=== Requirement ===
Read the lines of the data below and retrieve those with "integration".

(Dataset entries)

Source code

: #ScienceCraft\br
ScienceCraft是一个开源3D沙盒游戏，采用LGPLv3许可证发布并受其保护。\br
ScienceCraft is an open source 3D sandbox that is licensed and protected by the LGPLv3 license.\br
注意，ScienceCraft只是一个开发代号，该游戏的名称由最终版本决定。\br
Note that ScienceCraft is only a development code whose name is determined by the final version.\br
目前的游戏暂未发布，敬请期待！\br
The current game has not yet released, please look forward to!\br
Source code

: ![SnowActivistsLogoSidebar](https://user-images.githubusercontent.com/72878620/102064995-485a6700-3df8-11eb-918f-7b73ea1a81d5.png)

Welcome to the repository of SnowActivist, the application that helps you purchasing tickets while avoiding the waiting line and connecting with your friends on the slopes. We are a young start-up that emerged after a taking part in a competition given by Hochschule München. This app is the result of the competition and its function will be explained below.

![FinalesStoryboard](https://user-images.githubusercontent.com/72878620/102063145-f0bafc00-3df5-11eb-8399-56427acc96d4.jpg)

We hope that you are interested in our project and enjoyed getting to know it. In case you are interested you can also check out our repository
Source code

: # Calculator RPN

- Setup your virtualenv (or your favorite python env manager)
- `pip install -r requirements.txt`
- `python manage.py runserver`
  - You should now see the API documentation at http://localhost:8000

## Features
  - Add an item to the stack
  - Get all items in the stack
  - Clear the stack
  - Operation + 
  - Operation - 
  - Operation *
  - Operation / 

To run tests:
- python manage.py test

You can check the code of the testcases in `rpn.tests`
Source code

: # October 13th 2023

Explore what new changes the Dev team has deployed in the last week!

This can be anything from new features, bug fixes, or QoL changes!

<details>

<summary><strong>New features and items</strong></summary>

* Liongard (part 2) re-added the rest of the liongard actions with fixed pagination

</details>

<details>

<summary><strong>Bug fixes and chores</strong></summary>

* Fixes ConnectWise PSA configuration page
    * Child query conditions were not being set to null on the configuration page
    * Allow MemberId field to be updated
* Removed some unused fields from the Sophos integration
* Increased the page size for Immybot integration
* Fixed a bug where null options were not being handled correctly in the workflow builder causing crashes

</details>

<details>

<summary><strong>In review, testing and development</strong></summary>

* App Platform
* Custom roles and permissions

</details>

=== Exercise answer ===
* Removed some unused fields from the Sophos integration
* Increased the page size for Immybot integration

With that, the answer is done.